NEWSLETTER
March 12, 2026
Establishing a clear demarcation between information governance policies and IT security policies is essential for good organisational governance, regulatory compliance, and effective risk management. Policies relating to information governance and IT security are often merged into a single document or framework, which creates confusion about responsibilities, weakens accountability, and reduces the effectiveness of both disciplines.
Information governance and IT security address different aspects of how information is handled.
Although these areas overlap - both aim to protect information - they operate at different levels. Information governance establishes what information should exist, how it should be managed, and who is responsible for it, while IT security determines how technology protects that information.

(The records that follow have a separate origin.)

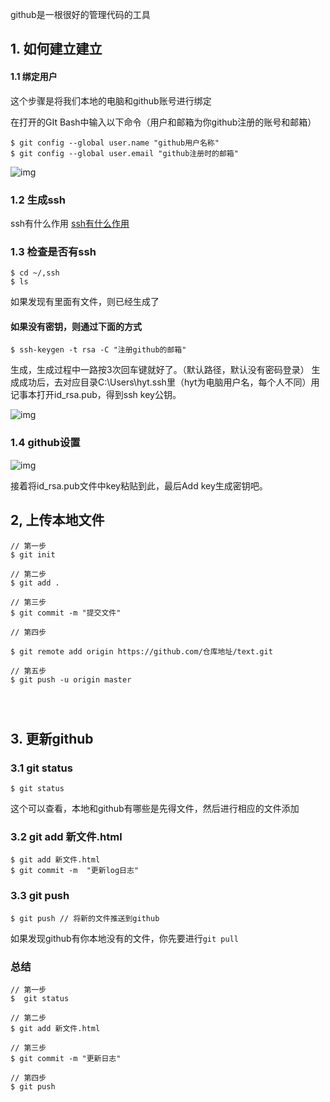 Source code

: github是一根很好的管理代码的工具

## 1. 如何建立建立
#### 1.1 绑定用户
这个步骤是将我们本地的电脑和github账号进行绑定

在打开的GIt Bash中输入以下命令（用户和邮箱为你github注册的账号和邮箱）
```
$ git config --global user.name "github用户名称"
$ git config --global user.email "github注册时的邮箱"
```
![img](http://upload-images.jianshu.io/upload_images/3067059-f2c6c88dca3cb4f1.png?imageMogr2/auto-orient/strip%7CimageView2/2)

### 1.2 生成ssh

ssh有什么作用  [ssh有什么作用](https://segmentfault.com/q/1010000000118744)

### 1.3 检查是否有ssh
```
$ cd ~/,ssh
$ ls
```
如果发现有里面有文件，则已经生成了

#### 如果没有密钥，则通过下面的方式
```
$ ssh-keygen -t rsa -C "注册github的邮箱"
```
生成，生成过程中一路按3次回车键就好了。（默认路径，默认没有密码登录）
生成成功后，去对应目录C:\Users\hyt.ssh里（hyt为电脑用户名，每个人不同）用记事本打开id_rsa.pub，得到ssh key公钥。

![img](http://upload-images.jianshu.io/upload_images/3067059-ef6cb51d5ad31445.png?imageMogr2/auto-orient/strip%7CimageView2/2/w/1240)

### 1.4 github设置

![img](http://upload-images.jianshu.io/upload_images/3067059-1aba5aba10165470.gif?imageMogr2/auto-orient/strip)

接着将id_rsa.pub文件中key粘贴到此，最后Add key生成密钥吧。

## 2, 上传本地文件

```
// 第一步
$ git init

// 第二步
$ git add .

// 第三步
$ git commit -m "提交文件"

// 第四步

$ git remote add origin https://github.com/仓库地址/text.git

// 第五步
$ git push -u origin master




```

## 3. 更新github
### 3.1 git status
```
$ git status 
```
这个可以查看，本地和github有哪些是先得文件，然后进行相应的文件添加

### 3.2 git add 新文件.html
```
$ git add 新文件.html
$ git commit -m  "更新log日志"
```
### 3.3 git push
```
$ git push // 将新的文件推送到github
```
如果发现github有你本地没有的文件，你先要进行`git pull`

### 总结
```
// 第一步
$  git status

// 第二步
$ git add 新文件.html

// 第三步
$ git commit -m "更新日志"

// 第四步
$ git push





```





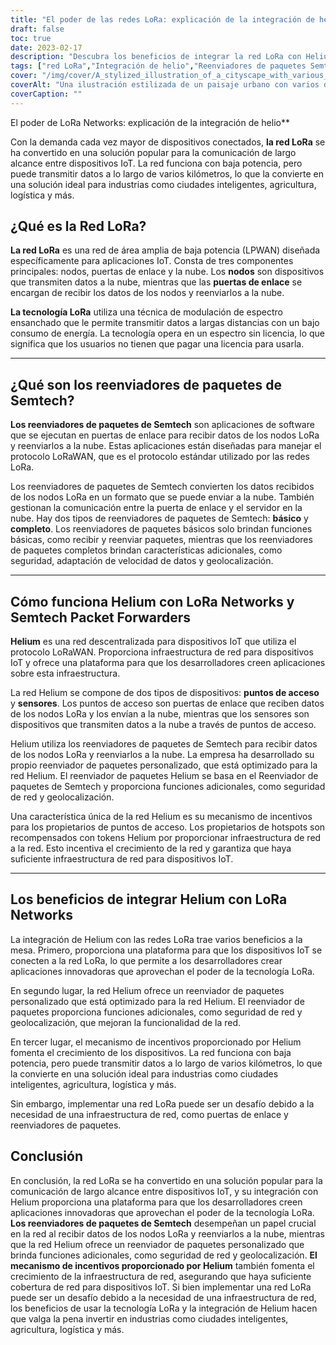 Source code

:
```yaml
---
title: "El poder de las redes LoRa: explicación de la integración de helio"
draft: false
toc: true
date: 2023-02-17
description: "Descubra los beneficios de integrar la red LoRa con Helium para dispositivos IoT e industrias como ciudades inteligentes, agricultura y logística".
tags: ["red LoRa","Integración de helio","Reenviadores de paquetes Semtech","Aplicaciones IoT","LPWAN","modulación de espectro ensanchado","puertas de enlace","nube","Protocolo LoRaWAN","infraestructura de red","Puntos calientes","sensores","Seguridad de la red","geolocalización","mecanismo de incentivos","ciudades inteligentes","agricultura","logística","Desarrollo IoT","comunicación de largo alcance"]
cover: "/img/cover/A_stylized_illustration_of_a_cityscape_with_various_IoT_dev.png"
coverAlt: "Una ilustración estilizada de un paisaje urbano con varios dispositivos IoT conectados a una red representada como una red de luz, con el logotipo de Helium en un lugar destacado".
coverCaption: ""
---
```

 El poder de LoRa Networks: explicación de la integración de helio**

Con la demanda cada vez mayor de dispositivos conectados, **la red LoRa** se ha convertido en una solución popular para la comunicación de largo alcance entre dispositivos IoT. La red funciona con baja potencia, pero puede transmitir datos a lo largo de varios kilómetros, lo que la convierte en una solución ideal para industrias como ciudades inteligentes, agricultura, logística y más.

## ¿Qué es la Red LoRa?

**La red LoRa** es una red de área amplia de baja potencia (LPWAN) diseñada específicamente para aplicaciones IoT. Consta de tres componentes principales: nodos, puertas de enlace y la nube. Los **nodos** son dispositivos que transmiten datos a la nube, mientras que las **puertas de enlace** se encargan de recibir los datos de los nodos y reenviarlos a la nube.

**La tecnología LoRa** utiliza una técnica de modulación de espectro ensanchado que le permite transmitir datos a largas distancias con un bajo consumo de energía. La tecnología opera en un espectro sin licencia, lo que significa que los usuarios no tienen que pagar una licencia para usarla.

______

## ¿Qué son los reenviadores de paquetes de Semtech?

**Los reenviadores de paquetes de Semtech** son aplicaciones de software que se ejecutan en puertas de enlace para recibir datos de los nodos LoRa y reenviarlos a la nube. Estas aplicaciones están diseñadas para manejar el protocolo LoRaWAN, que es el protocolo estándar utilizado por las redes LoRa.

Los reenviadores de paquetes de Semtech convierten los datos recibidos de los nodos LoRa en un formato que se puede enviar a la nube. También gestionan la comunicación entre la puerta de enlace y el servidor en la nube. Hay dos tipos de reenviadores de paquetes de Semtech: **básico** y **completo**. Los reenviadores de paquetes básicos solo brindan funciones básicas, como recibir y reenviar paquetes, mientras que los reenviadores de paquetes completos brindan características adicionales, como seguridad, adaptación de velocidad de datos y geolocalización.

______

## Cómo funciona Helium con LoRa Networks y Semtech Packet Forwarders

**Helium** es una red descentralizada para dispositivos IoT que utiliza el protocolo LoRaWAN. Proporciona infraestructura de red para dispositivos IoT y ofrece una plataforma para que los desarrolladores creen aplicaciones sobre esta infraestructura.

La red Helium se compone de dos tipos de dispositivos: **puntos de acceso** y **sensores**. Los puntos de acceso son puertas de enlace que reciben datos de los nodos LoRa y los envían a la nube, mientras que los sensores son dispositivos que transmiten datos a la nube a través de puntos de acceso.

Helium utiliza los reenviadores de paquetes de Semtech para recibir datos de los nodos LoRa y reenviarlos a la nube. La empresa ha desarrollado su propio reenviador de paquetes personalizado, que está optimizado para la red Helium. El reenviador de paquetes Helium se basa en el Reenviador de paquetes de Semtech y proporciona funciones adicionales, como seguridad de red y geolocalización.

Una característica única de la red Helium es su mecanismo de incentivos para los propietarios de puntos de acceso. Los propietarios de hotspots son recompensados con tokens Helium por proporcionar infraestructura de red a la red. Esto incentiva el crecimiento de la red y garantiza que haya suficiente infraestructura de red para dispositivos IoT.

______

## Los beneficios de integrar Helium con LoRa Networks

La integración de Helium con las redes LoRa trae varios beneficios a la mesa. Primero, proporciona una plataforma para que los dispositivos IoT se conecten a la red LoRa, lo que permite a los desarrolladores crear aplicaciones innovadoras que aprovechan el poder de la tecnología LoRa.

En segundo lugar, la red Helium ofrece un reenviador de paquetes personalizado que está optimizado para la red Helium. El reenviador de paquetes proporciona funciones adicionales, como seguridad de red y geolocalización, que mejoran la funcionalidad de la red.

En tercer lugar, el mecanismo de incentivos proporcionado por Helium fomenta el crecimiento de los dispositivos. La red funciona con baja potencia, pero puede transmitir datos a lo largo de varios kilómetros, lo que la convierte en una solución ideal para industrias como ciudades inteligentes, agricultura, logística y más.

Sin embargo, implementar una red LoRa puede ser un desafío debido a la necesidad de una infraestructura de red, como puertas de enlace y reenviadores de paquetes.

## Conclusión
En conclusión, la red LoRa se ha convertido en una solución popular para la comunicación de largo alcance entre dispositivos IoT, y su integración con Helium proporciona una plataforma para que los desarrolladores creen aplicaciones innovadoras que aprovechan el poder de la tecnología LoRa. **Los reenviadores de paquetes de Semtech** desempeñan un papel crucial en la red al recibir datos de los nodos LoRa y reenviarlos a la nube, mientras que la red Helium ofrece un reenviador de paquetes personalizado que brinda funciones adicionales, como seguridad de red y geolocalización. **El mecanismo de incentivos proporcionado por Helium** también fomenta el crecimiento de la infraestructura de red, asegurando que haya suficiente cobertura de red para dispositivos IoT. Si bien implementar una red LoRa puede ser un desafío debido a la necesidad de una infraestructura de red, los beneficios de usar la tecnología LoRa y la integración de Helium hacen que valga la pena invertir en industrias como ciudades inteligentes, agricultura, logística y más.

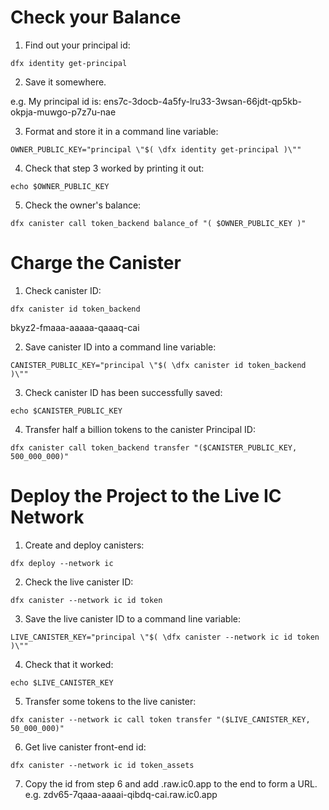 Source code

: # Check your Balance

1. Find out your principal id:

```
dfx identity get-principal
```

2. Save it somewhere.

e.g. My principal id is: ens7c-3docb-4a5fy-lru33-3wsan-66jdt-qp5kb-okpja-muwgo-p7z7u-nae


3. Format and store it in a command line variable:
```
OWNER_PUBLIC_KEY="principal \"$( \dfx identity get-principal )\""
```

4. Check that step 3 worked by printing it out:
```
echo $OWNER_PUBLIC_KEY
```

5. Check the owner's balance:
```
dfx canister call token_backend balance_of "( $OWNER_PUBLIC_KEY )"
```

# Charge the Canister


1. Check canister ID:
```
dfx canister id token_backend
```

bkyz2-fmaaa-aaaaa-qaaaq-cai

2. Save canister ID into a command line variable:
```
CANISTER_PUBLIC_KEY="principal \"$( \dfx canister id token_backend )\""
```

3. Check canister ID has been successfully saved:
```
echo $CANISTER_PUBLIC_KEY
```

4. Transfer half a billion tokens to the canister Principal ID:
```
dfx canister call token_backend transfer "($CANISTER_PUBLIC_KEY, 500_000_000)"
```

# Deploy the Project to the Live IC Network

1. Create and deploy canisters:

```
dfx deploy --network ic
```

2. Check the live canister ID:
```
dfx canister --network ic id token
```

3. Save the live canister ID to a command line variable:
```
LIVE_CANISTER_KEY="principal \"$( \dfx canister --network ic id token )\""
```

4. Check that it worked:
```
echo $LIVE_CANISTER_KEY
```

5. Transfer some tokens to the live canister:
```
dfx canister --network ic call token transfer "($LIVE_CANISTER_KEY, 50_000_000)"
```

6. Get live canister front-end id:
```
dfx canister --network ic id token_assets
```
7. Copy the id from step 6 and add .raw.ic0.app to the end to form a URL.
e.g. zdv65-7qaaa-aaaai-qibdq-cai.raw.ic0.app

Combining these policies can cause problems such as -
Roles and responsibilities become unclear: Information governance is often owned by data protection officers, governance and compliance teams, legal departments and records managers. IT security is usually led by technical security professionals or IT departments. When policies are merged, it can become unclear who is accountable for particular decisions. For example, a data retention rule is a governance issue, but the technical enforcement mechanism may sit within IT. Without separation, responsibility can easily fall into gaps between teams.
Policy clarity is reduced: Governance policies are typically written for a broad organisational audience - including senior leadership, operational teams, and compliance functions. IT security policies, by contrast, may contain more operational detail and technical language. When the two are merged, the resulting documents can become overly complex, making them harder for non-technical staff to understand and follow.
Regulatory alignment can be weakened: In the UK, frameworks such as the UK GDPR, the Data Protection Act 2018, and various sector-specific requirements place strong emphasis on accountability, documentation, and governance structures. These regulations expect organisations to demonstrate clear oversight of information assets, data protection responsibilities, and lifecycle management. Adding IT security policy content to information governance policies risks diminishing the strategic importance of the governance content and may also create challenges during audits or regulatory reviews.
Maintaining separate policy domains should support better organisational culture and accountability. Information governance is its own discipline and the idea that managing information responsibly is a shared organisational responsibility should be reinforced.
This does not mean these two domains should operate in isolation, on the contrary they must work closely together. Governance policies should define information classifications, retention rules, and ownership structures, while IT security policies should define the technical controls that enforce those requirements. The relationship is therefore complementary rather than hierarchical.
In practice, the most effective organisations establish distinct but aligned policy frameworks. Information governance policies set the principles for how information is created, managed, shared, and retained. IT security policies define the technical provisions used to protect that information. Cross-references between the two ensures there is consistency without conflating their purposes.